Meta, the tech giant previously known as Facebook, revealed Monday that it's built one of the world's fastest supercomputers, a behemoth called the Research SuperCluster, or RSC. With 6,080 graphics processing units packaged into 760 Nvidia A100 modules, it's the fastest machine built for AI tasks, Chief Executive Mark Zuckerberg says.
That processing power is in the same league as the Perlmutter supercomputer, which uses more than 6,000 of the same Nvidia GPUs and currently ranks as the world's fifth fastest supercomputer. And in a second phase, Meta plans to boost performance by a factor of 2.5 with an expansion to 16,000 GPUs this year.
Meta will use RSC for a host of research projects that require next-level performance, such as "multimodal" AI that bases conclusions on a combination of sound, imagery and actions instead of just one type of input data. That could be helpful for dealing with the subtleties of one of Facebook's big issues, spotting harmful content.
Meta, a top AI researcher, hopes the investment will pay off by using RSC to help build out the company's latest priority: the virtual realm it calls the metaverse. RSC could be powerful enough to simultaneously translate speech for a large group of individuals who each speak a different language.
"The experiences we're building for the metaverse require enormous compute power," Meta CEO Mark Zuckerberg said in a statement. "RSC will enable new AI models that can learn from trillions of examples, understand hundreds of languages and more."
When it comes to one of the top uses of AI — training an AI system to recognize what's in a photo — RSC is about 20 times faster than its earlier 2017-era Nvidia machine, Meta researchers Kevin Lee and Shubho Sengupta said in a blog post. For decoding human speech, it's about three times faster.
The term artificial intelligence today typically refers to a method called machine learning or deep learning that processes data similarly to how human brains work. It's revolutionary because AI models are trained through exposure to real-world data. For example, AI can learn what cat faces look like by analyzing thousands of cat photos, in comparison to traditional programming where a developer would try to describe the full feline variety of fur, whiskers, eyes and ears.
RSC also could help a particularly thorny AI problem that Meta calls self-supervised learning. AI models are trained today based on carefully annotated data. For example, stop signs are labeled in photos used to train autonomous vehicles AI, and a transcript accompanies the audio used to train speech recognition AI. The more difficult task of self-supervised training uses raw, unlabeled data instead. So far, that's an area in which humans still have an edge over computers.

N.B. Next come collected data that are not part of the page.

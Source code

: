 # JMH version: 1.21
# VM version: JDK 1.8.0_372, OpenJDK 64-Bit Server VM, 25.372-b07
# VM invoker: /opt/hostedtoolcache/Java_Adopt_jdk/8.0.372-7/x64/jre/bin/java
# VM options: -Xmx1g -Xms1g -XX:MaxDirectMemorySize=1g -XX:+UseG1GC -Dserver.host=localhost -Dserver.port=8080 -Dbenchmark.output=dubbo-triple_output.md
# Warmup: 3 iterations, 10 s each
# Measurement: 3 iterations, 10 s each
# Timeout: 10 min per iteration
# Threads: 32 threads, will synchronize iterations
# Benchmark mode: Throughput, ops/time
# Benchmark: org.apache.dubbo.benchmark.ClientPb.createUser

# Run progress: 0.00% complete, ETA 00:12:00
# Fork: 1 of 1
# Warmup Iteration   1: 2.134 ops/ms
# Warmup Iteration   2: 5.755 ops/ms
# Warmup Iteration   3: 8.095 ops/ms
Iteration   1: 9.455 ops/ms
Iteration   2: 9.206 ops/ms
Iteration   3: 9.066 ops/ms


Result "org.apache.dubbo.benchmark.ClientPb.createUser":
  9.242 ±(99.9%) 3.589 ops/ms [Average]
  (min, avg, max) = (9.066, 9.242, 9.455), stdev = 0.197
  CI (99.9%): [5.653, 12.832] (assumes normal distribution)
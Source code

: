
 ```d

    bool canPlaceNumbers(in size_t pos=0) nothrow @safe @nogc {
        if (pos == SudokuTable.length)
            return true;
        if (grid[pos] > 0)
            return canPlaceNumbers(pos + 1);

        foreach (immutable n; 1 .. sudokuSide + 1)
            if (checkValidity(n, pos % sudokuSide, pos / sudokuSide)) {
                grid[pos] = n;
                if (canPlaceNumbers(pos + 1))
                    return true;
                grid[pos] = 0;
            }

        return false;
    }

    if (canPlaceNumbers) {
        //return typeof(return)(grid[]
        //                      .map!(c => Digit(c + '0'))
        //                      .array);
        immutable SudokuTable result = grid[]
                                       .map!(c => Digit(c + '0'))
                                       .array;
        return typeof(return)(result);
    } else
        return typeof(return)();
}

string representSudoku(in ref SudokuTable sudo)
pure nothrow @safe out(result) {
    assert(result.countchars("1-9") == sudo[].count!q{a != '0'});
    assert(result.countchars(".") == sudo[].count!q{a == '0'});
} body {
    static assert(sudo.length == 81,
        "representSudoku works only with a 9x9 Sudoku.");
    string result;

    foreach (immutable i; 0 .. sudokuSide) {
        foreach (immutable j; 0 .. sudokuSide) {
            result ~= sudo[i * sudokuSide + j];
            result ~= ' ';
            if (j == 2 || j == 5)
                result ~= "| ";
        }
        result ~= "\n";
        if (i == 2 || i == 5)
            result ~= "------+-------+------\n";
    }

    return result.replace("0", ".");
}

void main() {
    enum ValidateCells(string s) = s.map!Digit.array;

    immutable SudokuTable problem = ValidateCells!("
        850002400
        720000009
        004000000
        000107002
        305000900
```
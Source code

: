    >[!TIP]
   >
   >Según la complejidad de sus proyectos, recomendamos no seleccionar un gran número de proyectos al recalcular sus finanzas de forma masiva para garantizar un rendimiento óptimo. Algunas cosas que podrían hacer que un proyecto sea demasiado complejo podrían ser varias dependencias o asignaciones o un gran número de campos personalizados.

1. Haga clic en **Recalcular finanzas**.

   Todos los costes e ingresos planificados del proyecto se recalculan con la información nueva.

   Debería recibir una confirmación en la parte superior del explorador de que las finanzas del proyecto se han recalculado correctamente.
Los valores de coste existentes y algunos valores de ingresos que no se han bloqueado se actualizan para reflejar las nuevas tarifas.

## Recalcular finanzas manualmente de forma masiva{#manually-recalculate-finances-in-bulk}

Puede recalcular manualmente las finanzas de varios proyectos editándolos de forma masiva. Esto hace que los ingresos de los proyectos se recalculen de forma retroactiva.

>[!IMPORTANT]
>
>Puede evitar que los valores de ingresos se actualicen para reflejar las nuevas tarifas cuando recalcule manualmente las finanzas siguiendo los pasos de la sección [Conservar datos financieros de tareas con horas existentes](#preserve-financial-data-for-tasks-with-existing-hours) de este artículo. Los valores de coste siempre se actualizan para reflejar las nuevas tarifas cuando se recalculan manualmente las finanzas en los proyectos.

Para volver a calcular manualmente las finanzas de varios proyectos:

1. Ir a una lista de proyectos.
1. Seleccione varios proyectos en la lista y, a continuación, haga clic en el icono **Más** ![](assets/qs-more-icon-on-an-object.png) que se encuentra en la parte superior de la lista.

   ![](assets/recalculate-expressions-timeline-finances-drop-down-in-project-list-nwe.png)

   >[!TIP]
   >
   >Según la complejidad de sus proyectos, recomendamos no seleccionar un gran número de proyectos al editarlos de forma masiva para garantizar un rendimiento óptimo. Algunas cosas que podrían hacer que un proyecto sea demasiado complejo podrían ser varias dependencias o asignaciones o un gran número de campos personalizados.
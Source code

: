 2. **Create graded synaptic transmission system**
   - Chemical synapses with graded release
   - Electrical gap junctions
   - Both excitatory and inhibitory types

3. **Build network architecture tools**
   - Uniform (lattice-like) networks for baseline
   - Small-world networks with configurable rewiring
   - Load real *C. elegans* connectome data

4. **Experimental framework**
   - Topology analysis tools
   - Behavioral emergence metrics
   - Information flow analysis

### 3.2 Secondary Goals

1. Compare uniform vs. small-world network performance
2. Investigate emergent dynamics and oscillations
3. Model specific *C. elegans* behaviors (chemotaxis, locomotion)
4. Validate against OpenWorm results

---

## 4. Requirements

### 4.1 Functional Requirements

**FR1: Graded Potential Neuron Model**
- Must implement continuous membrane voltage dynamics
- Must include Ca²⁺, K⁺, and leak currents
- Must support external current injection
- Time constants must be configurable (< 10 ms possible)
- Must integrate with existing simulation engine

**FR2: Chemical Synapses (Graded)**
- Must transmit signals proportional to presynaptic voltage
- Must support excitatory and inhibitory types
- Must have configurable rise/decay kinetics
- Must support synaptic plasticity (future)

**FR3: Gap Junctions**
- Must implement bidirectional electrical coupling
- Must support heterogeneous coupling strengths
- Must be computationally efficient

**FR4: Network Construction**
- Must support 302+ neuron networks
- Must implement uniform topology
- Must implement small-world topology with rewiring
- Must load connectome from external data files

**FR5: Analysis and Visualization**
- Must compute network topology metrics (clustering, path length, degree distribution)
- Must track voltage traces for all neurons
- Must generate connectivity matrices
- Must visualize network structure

Meta and other AI proponents have shown that training AI models with ever larger data sets produces better results. Training AI models takes vastly more computing horsepower than running those models, which is why iPhones can unlock when they recognize your face without requiring a connection to a data center packed with servers.
Supercomputer designers customize their machines by picking the right balance of memory, GPU performance, CPU performance, power consumption and internal data pathways. In today's AI, the star of the show is often the GPU, a type of processor originally developed for accelerating graphics but now used for many other computing chores.
Nvidia's cutting-edge A100 chips are geared specifically for AI and other heavy-duty data center tasks. Big companies like Google, as well as a host of startups, are working on dedicated AI processors, some of them the largest chips ever built. Facebook prefers the relatively flexible A100 GPU foundation because, when combined with Facebook's own PyTorch AI software, it's the most productive environment for developers, the company believes.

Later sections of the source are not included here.